When I hear members of Congress, such as House Majority Whip James Clyburn, D-S.C., say that progress with the surge might create a "real big problem for us" in moving toward withdrawal, I think back to the hellish fighting my fellow Marines and I endured — and I feel ashamed that any American would make such a seemingly reckless political calculation. Knowing that a politician might view success in Iraq as an electoral problem is political zealotry in the extreme. Does Clyburn's remark, though his alone, reflect a growing anxiety among Democrats that success in Iraq might complicate plans for ending the war?
Political dissent is healthy, especially when the issue is as critical as the Iraq war. But so is human decency. When an anti-war protester at the college I attend found out I was an Iraq veteran, she called me "a disgusting human being." I felt sorry for her, so blinded by politics that she had abandoned basic civility. Thankfully, she doesn't represent most Americans who oppose the war. But I worry about those still on the battlefield, and the individuals they will face when they return to a nation embroiled in election politics.

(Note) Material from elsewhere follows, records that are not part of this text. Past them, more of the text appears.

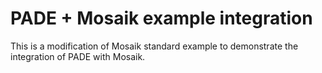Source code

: # PADE + Mosaik example integration

This is a modification of Mosaik standard example to demonstrate the integration of PADE with Mosaik.
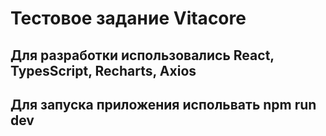 # Тестовое задание Vitacore

## Для разработки использовались React, TypesScript, Recharts, Axios

## Для запуска приложения испольвать npm run dev

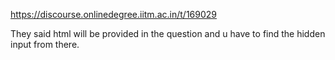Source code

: https://discourse.onlinedegree.iitm.ac.in/t/169029

They said html will be provided in the question and u have to find the hidden input from there.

Many combat veterans, like me, have the luxury of watching the political debates from the safety of America. Not true for the 190,000 troops in Iraq and Afghanistan. Undermining the efforts of those whom one claims to support is the height of hubris.
Is it too much to ask that politicians view U.S. progress in Iraq as positive and not negative? I pray not.
Marco Martinez, a recipient of the Navy Cross, is author of the forthcoming book Hard Corps: From Gangster to Marine Hero.